KNX’s 25-year history builds for the future

KNX, protocol, control, BMS, BEMS

The KNX communication protocol for intelligent buildings is as well placed to meet the demands of the future as it has been since it was first set up 25 years ago as EIB (European Installation Bus). That was the message of KNX UK’s celebration of the 25th anniversary of what is now an international standard as part of KNX Day being marked in over 40 countries. Di Stickland, president of KNX UK, said, ‘With the KNX open standard now seen as the go-to system for installers and integrators, it was a proud event for all involved with KNX — manufacturers, specifiers and installers.

From just five manufactures in 1990 and no partners and national groups involved, there are now 286 manufactures around the world and 48 000 partners worldwide, with 727 partners in the UK.

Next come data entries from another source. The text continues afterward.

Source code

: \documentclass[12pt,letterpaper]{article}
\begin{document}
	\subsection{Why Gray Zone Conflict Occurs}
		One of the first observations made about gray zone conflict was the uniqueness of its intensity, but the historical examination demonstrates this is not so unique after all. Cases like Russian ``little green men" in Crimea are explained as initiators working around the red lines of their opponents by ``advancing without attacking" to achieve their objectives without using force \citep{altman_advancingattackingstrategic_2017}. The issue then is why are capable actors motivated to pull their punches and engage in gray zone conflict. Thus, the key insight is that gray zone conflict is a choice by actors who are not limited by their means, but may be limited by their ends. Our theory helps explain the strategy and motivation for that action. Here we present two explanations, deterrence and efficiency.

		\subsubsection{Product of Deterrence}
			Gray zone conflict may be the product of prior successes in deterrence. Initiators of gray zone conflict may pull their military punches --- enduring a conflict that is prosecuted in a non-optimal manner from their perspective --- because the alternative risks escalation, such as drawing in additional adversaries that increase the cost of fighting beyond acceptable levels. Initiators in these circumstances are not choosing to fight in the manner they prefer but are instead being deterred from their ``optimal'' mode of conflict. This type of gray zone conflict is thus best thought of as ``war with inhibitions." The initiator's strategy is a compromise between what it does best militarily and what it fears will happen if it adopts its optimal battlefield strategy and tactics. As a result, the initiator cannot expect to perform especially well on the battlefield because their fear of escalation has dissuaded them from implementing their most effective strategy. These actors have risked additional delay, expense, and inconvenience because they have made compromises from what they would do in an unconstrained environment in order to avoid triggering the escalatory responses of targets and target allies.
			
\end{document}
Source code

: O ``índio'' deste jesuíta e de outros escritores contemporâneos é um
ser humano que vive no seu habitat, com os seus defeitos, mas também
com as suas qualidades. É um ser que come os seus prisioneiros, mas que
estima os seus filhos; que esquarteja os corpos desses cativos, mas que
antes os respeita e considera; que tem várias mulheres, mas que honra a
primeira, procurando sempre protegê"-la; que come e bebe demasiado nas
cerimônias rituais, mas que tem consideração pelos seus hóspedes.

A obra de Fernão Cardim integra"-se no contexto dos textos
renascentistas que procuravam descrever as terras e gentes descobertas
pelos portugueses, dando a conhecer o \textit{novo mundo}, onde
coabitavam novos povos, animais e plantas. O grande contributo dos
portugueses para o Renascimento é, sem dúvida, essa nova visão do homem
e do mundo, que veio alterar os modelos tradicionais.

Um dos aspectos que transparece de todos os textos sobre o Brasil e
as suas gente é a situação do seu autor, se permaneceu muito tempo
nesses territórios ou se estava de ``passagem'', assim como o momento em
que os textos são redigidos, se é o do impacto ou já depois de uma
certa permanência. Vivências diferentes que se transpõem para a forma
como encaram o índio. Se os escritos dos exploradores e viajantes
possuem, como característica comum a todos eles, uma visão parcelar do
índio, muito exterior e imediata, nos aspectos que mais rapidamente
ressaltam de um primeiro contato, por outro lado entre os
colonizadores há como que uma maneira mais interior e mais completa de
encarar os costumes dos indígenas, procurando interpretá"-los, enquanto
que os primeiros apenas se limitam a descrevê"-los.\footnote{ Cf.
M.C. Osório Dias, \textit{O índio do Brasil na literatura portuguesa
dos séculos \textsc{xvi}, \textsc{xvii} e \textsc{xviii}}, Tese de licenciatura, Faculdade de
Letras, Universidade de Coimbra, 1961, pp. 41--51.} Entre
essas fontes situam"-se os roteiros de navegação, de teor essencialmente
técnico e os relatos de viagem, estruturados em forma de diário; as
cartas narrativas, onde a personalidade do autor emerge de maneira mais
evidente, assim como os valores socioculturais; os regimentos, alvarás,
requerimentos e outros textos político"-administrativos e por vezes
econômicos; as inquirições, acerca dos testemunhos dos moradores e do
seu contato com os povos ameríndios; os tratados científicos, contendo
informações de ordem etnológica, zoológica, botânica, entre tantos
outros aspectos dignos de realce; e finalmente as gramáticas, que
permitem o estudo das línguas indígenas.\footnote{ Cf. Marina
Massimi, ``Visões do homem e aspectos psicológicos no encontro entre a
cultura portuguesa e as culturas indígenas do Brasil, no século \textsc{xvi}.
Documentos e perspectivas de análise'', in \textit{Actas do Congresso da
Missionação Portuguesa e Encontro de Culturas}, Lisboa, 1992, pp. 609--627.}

The major growth began in 2007 when KNX UK was set up. At that time there were 3405 partners worldwide, with 127 in the UK.

Di Stickland stressed how the strength of the KNX protocol for building control is due to it still working exactly as it did 25 years ago — talking the same language, being the same protocol and being the same wiring.

She said, ‘Everybody can rest assured that their legacy installations are still going to work. That is what is fantastic about KNX; it is surviving in today’s amazing changing environment.’

She added that KNX is also growing rapidly and taking on much more than it used to. ‘As technology moves on and people look for robust systems, a system like KNX is going to thrive, so it will continue to grow.’

Darren Burford of Schneider Electric added, ‘After 25 years, KNX is strong, reliable and dependable — and well able to cope with the demands of the future.’

The British Library was the venture for the KNX UK event and is itself served by a KNX system that was retrofitted when the control system began to present serious problems.

One of the largest KNX installations in the UK is Terminal 5 at Heathrow Airport, with nearly 100 000 control nodes. That is dwarfed by a project 10 times that size in the Middle East, demonstrating how extremely scalable KNX is.